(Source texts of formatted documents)
....

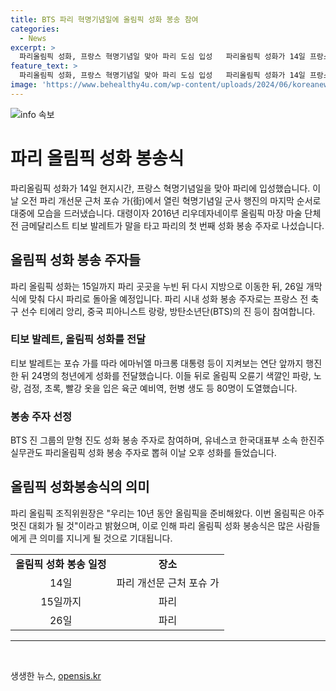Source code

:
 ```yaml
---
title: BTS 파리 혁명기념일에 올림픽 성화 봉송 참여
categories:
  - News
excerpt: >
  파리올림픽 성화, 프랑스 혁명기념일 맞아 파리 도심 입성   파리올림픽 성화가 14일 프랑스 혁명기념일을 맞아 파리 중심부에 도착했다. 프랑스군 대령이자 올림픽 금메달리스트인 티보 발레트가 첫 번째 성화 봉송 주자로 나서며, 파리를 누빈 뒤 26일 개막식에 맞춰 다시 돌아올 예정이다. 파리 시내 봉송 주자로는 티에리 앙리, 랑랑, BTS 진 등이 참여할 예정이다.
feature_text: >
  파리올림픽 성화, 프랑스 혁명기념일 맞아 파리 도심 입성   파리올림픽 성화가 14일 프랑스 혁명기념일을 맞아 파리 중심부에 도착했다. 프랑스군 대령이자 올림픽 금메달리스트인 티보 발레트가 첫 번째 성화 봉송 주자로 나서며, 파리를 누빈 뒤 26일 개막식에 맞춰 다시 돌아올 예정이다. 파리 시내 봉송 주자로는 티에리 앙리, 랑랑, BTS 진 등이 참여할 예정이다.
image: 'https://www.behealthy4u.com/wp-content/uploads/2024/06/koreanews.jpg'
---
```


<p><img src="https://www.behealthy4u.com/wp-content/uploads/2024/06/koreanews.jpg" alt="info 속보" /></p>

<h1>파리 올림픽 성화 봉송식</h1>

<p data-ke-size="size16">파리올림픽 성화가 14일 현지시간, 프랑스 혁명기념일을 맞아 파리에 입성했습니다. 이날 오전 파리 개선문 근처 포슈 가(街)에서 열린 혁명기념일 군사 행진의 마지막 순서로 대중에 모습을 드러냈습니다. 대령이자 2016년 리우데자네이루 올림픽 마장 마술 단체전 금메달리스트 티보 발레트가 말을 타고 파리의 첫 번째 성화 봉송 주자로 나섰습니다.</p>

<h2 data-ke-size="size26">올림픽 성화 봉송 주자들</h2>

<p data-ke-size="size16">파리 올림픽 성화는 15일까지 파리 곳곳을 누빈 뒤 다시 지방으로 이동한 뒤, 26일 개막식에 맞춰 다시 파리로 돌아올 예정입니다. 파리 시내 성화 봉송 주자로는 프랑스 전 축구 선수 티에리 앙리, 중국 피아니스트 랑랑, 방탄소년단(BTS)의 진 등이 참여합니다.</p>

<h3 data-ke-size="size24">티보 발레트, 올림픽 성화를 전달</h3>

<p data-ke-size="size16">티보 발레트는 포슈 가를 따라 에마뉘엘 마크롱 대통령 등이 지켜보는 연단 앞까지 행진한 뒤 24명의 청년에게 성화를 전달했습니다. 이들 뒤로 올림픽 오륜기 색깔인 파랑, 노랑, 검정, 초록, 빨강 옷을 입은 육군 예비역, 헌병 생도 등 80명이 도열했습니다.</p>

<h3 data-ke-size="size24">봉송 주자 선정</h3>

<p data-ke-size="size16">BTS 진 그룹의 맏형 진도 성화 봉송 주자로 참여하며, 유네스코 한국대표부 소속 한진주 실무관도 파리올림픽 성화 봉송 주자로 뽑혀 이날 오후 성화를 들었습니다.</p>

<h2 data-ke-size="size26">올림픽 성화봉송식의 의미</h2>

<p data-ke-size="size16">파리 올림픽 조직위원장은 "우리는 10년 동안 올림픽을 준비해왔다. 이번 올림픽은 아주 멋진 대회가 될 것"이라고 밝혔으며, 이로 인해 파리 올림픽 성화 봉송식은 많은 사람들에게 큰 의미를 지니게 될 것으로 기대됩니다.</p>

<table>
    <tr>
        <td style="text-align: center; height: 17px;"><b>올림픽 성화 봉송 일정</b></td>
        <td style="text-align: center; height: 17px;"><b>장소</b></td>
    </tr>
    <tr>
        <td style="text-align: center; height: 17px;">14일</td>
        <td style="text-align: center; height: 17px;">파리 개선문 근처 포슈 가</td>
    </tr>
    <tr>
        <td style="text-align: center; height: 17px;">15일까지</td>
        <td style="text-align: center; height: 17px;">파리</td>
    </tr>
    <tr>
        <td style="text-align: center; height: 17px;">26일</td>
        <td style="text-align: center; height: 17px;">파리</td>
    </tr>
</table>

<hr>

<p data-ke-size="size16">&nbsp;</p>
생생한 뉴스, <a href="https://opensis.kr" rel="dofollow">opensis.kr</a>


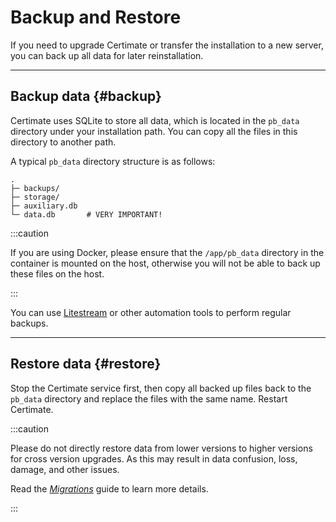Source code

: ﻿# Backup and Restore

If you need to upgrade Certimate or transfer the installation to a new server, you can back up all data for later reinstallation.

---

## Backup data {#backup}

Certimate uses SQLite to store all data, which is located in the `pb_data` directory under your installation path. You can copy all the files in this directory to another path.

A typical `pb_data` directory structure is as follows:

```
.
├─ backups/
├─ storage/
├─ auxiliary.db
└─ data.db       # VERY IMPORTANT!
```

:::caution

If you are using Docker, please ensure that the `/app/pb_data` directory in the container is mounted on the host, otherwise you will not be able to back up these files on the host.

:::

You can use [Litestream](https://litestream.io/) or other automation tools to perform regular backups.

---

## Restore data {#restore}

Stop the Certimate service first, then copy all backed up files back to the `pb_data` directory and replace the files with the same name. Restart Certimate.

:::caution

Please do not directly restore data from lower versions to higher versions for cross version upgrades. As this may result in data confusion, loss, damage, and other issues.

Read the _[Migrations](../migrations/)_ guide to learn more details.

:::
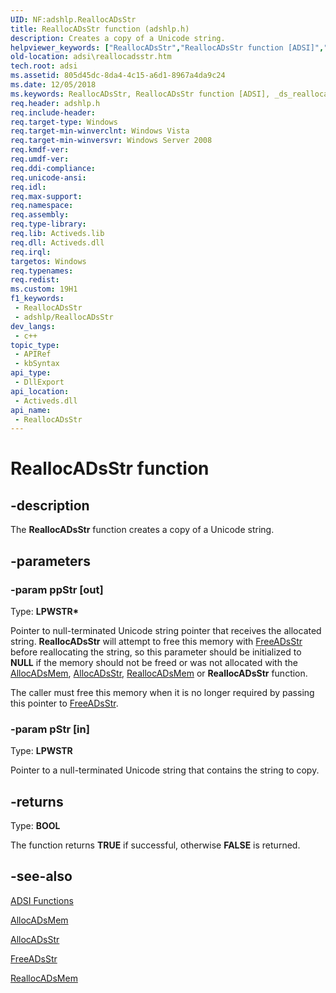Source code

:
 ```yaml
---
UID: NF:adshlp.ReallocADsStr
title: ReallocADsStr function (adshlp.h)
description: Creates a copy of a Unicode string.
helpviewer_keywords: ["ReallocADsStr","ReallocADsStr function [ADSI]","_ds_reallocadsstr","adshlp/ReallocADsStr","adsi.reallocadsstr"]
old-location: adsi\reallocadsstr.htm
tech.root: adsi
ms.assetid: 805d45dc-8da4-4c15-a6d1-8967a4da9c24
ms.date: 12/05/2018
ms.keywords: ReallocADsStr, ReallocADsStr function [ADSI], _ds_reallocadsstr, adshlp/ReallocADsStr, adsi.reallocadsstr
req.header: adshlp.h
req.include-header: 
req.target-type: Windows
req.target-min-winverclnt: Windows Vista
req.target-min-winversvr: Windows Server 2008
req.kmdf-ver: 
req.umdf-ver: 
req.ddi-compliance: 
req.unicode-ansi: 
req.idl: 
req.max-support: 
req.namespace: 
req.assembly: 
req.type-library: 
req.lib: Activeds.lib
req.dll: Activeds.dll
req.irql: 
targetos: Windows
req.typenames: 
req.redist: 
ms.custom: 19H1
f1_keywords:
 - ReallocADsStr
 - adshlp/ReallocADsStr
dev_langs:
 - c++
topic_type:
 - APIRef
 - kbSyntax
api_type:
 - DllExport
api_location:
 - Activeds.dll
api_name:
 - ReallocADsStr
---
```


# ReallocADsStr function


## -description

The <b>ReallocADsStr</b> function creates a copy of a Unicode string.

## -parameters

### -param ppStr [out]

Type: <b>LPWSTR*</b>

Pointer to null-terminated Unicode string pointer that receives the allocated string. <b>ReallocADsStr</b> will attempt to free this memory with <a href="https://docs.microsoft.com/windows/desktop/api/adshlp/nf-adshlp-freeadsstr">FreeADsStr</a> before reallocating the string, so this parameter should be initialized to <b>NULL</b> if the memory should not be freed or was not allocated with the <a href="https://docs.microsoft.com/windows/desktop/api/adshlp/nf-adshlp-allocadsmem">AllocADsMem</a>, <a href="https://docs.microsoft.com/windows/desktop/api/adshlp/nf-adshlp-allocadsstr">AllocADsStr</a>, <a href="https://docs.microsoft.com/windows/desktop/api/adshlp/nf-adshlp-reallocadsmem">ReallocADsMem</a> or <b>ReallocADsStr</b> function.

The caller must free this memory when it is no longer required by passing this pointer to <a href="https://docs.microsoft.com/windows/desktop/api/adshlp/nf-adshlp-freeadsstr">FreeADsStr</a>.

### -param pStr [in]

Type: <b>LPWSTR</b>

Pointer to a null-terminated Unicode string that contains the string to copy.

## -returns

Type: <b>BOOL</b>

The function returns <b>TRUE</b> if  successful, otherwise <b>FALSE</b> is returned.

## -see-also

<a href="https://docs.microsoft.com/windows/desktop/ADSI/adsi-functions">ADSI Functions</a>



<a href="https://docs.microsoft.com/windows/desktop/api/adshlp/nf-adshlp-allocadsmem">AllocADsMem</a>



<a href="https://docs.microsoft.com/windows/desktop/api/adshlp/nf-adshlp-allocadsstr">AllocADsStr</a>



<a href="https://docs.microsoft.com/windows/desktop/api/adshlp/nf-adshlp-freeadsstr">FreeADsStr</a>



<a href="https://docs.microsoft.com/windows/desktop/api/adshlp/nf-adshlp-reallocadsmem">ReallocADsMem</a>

....

Exercise. The response must match the data line for line, from its first line through the line with "<h1>파리 올림픽 성화 봉송식</h1>", inclusive, and must leave out the pictures.

Response.
Source code

:
 ```yaml
---
title: BTS 파리 혁명기념일에 올림픽 성화 봉송 참여
categories:
  - News
excerpt: >
  파리올림픽 성화, 프랑스 혁명기념일 맞아 파리 도심 입성   파리올림픽 성화가 14일 프랑스 혁명기념일을 맞아 파리 중심부에 도착했다. 프랑스군 대령이자 올림픽 금메달리스트인 티보 발레트가 첫 번째 성화 봉송 주자로 나서며, 파리를 누빈 뒤 26일 개막식에 맞춰 다시 돌아올 예정이다. 파리 시내 봉송 주자로는 티에리 앙리, 랑랑, BTS 진 등이 참여할 예정이다.
feature_text: >
  파리올림픽 성화, 프랑스 혁명기념일 맞아 파리 도심 입성   파리올림픽 성화가 14일 프랑스 혁명기념일을 맞아 파리 중심부에 도착했다. 프랑스군 대령이자 올림픽 금메달리스트인 티보 발레트가 첫 번째 성화 봉송 주자로 나서며, 파리를 누빈 뒤 26일 개막식에 맞춰 다시 돌아올 예정이다. 파리 시내 봉송 주자로는 티에리 앙리, 랑랑, BTS 진 등이 참여할 예정이다.
image: 'https://www.behealthy4u.com/wp-content/uploads/2024/06/koreanews.jpg'
---
```


<p><img src="https://www.behealthy4u.com/wp-content/uploads/2024/06/koreanews.jpg" alt="info 속보" /></p>

<h1>파리 올림픽 성화 봉송식</h1>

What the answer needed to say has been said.